If I find myself in a situation where there are no written requirements, I am going to go “information hunting” to find out more about the project and testing situation I am in.  If I find myself in a situation where there are written requirements, I’ll be sure to read & analyze them and I will also go “information hunting”.  You see, there is SO MUCH more to software testing than just the requirements. I’ve seen many systems in the past, with tons of written requirements and numerous test cases mapped to each of the requirements, yet when I actually used the system myself and tested it – it was less than positive experience using the system and there were many problems present, despite of all those test cases that had been mapped to each of the requirements and “passed” by whomever was assigned to run the tests.

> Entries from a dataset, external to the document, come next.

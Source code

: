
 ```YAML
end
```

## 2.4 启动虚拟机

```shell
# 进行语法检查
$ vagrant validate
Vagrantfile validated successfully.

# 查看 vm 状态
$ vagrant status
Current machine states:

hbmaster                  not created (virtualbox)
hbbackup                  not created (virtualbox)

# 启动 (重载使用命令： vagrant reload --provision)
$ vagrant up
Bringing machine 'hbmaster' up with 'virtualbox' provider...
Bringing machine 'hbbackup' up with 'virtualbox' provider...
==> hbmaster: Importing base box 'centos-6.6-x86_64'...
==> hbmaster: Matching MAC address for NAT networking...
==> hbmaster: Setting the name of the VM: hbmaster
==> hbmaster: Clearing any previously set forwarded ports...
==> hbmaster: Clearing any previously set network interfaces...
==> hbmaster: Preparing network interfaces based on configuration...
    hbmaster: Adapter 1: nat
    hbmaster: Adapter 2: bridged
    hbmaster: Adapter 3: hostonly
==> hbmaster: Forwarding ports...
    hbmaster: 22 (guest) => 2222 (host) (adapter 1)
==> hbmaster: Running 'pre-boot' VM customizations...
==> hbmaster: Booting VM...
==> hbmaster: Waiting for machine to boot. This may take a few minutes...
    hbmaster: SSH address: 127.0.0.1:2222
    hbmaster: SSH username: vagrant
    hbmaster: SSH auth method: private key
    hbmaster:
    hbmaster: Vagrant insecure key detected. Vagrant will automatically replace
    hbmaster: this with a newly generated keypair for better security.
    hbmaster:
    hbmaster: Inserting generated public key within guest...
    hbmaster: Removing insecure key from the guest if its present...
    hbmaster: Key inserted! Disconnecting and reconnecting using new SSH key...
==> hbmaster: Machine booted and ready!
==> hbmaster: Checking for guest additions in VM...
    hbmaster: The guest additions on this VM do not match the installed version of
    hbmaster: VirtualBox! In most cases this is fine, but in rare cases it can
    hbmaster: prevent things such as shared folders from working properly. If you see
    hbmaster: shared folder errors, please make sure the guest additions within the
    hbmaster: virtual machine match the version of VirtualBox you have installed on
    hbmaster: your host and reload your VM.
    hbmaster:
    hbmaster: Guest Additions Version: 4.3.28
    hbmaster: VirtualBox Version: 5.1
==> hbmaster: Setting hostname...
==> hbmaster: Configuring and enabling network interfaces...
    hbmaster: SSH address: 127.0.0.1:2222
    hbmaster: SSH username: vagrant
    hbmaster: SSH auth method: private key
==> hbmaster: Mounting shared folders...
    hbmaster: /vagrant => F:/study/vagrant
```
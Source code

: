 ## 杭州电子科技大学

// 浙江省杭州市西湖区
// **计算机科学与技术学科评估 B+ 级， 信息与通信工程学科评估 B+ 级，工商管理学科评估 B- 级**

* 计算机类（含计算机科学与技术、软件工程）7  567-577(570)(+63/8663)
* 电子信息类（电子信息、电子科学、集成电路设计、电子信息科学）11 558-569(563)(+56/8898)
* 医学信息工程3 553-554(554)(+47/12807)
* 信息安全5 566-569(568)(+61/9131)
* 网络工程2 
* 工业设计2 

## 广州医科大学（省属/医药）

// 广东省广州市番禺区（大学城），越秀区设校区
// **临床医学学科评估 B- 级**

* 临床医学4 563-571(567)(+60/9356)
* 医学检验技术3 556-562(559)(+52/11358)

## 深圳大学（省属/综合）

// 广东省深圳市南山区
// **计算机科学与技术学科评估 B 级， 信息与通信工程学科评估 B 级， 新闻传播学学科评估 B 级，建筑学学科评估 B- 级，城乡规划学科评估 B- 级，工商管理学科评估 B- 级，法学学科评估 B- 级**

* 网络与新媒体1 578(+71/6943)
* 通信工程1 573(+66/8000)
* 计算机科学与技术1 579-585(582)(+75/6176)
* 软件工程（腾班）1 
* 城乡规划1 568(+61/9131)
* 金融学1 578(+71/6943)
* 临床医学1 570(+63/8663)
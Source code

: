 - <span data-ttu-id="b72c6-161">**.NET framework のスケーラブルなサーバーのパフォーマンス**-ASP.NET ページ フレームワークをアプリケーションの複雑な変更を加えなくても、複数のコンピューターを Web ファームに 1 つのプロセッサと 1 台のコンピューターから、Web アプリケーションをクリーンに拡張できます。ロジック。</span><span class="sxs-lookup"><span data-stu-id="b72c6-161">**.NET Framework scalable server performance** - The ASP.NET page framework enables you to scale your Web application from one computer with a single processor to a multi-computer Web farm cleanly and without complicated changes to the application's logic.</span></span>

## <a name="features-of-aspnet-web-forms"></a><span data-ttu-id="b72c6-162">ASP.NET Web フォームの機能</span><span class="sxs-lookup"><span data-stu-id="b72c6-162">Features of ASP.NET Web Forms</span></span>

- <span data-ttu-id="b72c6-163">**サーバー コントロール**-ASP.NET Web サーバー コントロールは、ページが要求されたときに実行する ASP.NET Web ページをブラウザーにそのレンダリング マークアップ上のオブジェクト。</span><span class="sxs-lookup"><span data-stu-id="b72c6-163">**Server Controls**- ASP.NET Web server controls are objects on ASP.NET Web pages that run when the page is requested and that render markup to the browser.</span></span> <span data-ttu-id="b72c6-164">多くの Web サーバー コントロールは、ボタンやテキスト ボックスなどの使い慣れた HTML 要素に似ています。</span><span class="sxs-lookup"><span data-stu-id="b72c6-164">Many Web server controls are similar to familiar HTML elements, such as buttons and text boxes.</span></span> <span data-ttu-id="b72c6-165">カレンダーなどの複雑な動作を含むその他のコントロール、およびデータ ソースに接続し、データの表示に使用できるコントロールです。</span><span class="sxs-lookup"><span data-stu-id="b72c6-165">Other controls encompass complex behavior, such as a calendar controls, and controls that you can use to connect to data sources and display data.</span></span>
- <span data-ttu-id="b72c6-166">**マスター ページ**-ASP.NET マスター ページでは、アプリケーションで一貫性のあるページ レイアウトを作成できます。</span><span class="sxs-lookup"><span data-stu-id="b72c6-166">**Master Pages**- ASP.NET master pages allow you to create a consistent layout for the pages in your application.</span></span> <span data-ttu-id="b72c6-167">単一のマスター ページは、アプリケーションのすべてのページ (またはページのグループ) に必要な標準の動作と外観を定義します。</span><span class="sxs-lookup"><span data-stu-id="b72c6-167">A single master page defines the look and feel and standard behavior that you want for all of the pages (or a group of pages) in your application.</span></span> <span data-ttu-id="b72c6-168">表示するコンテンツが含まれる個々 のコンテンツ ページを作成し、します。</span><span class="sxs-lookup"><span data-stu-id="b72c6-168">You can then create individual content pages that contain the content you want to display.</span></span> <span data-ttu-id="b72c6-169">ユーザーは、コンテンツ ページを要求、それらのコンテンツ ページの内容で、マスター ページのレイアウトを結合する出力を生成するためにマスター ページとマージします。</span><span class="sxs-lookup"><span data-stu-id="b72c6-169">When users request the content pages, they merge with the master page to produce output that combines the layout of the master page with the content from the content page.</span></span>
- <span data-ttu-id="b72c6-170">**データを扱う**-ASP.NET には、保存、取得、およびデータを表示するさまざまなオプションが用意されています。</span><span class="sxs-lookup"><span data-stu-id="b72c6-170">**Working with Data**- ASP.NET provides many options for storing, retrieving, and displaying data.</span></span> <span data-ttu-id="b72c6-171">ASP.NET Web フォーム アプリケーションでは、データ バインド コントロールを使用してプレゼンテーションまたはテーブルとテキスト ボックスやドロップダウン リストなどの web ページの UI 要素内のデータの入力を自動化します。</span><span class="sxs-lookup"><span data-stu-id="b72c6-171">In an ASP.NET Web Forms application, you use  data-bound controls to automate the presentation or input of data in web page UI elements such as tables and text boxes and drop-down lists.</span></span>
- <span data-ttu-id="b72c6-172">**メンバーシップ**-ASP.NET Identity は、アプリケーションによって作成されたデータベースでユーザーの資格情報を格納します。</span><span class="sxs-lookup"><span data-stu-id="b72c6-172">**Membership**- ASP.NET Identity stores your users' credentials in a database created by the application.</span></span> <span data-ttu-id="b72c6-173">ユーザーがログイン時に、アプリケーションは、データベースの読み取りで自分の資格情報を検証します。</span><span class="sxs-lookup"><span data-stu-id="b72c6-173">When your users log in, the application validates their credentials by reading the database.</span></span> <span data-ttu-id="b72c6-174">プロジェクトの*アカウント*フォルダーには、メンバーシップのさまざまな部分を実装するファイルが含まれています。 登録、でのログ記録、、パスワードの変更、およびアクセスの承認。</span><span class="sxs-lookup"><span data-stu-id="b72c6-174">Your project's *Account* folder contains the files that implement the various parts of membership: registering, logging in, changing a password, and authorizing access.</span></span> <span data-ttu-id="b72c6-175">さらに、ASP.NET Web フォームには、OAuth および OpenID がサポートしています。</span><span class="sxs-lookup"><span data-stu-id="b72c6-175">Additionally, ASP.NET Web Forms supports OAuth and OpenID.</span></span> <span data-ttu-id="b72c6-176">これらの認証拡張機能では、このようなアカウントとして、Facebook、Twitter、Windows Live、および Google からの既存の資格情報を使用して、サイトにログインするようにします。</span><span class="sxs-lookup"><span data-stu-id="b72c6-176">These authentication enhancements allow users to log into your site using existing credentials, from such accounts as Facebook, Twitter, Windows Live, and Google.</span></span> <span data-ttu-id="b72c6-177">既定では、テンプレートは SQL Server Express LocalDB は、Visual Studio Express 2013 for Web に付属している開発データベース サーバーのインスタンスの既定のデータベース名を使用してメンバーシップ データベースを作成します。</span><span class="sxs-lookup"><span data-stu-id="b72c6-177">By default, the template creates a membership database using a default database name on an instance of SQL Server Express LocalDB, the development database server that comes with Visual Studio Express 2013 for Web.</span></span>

Now going back to what and how some people on test teams view their role and job – some people just don’t see software testing as anything more than validating the requirements – but that’s not software testing.  Software testing is about providing important information about the quality of the system under test.  One of the many things I’ve learned from Michael Bolton is that you don’t need explicit written requirements in order to launch a system and begin to question it, observe its behavior and learn about it – so that you’re to provide important information about the quality of the system you are testing.  This is such a huge part of Software Testing that I believe is missing on many software test teams – the understanding and appreciation of the skills required to be a valuable software tester, the use of the brain, and actually thinking while interacting with the system under test.

When I go “information hunting” I want to learn and get more information about the current test situation (every test situation is different) that I find myself in.  I carefully put together and analyze all of the information I am able to gather about the testing needs and the system, so that I can create and share my test approach with my managers and project stakeholders – and carry out good testing.

I like to find out the reasoning justifying the cost behind the development effort.  What are the information needs of my stakeholders for this specific test effort at this specific time?  What is the purpose of the system and what are the goals that the system is setting out to accomplish?  Who will be the end users of the system?  How will the users use the system?  Why will they use the system?  What will they use the system for?  When will they use it?   Who are the developers with whom I will be collaborating with and can/will they answer my questions about technical changes and possible impacts to consider in my test approach?  Who can I work with to discuss the risks?  Who can I work with to discuss security and performance expectations?  Which other systems and components will be impacted?  There is more information I may look to seek out depending on the specific situation and circumstances surrounding the system under test (for example test environments, remote team members, third-party involvement).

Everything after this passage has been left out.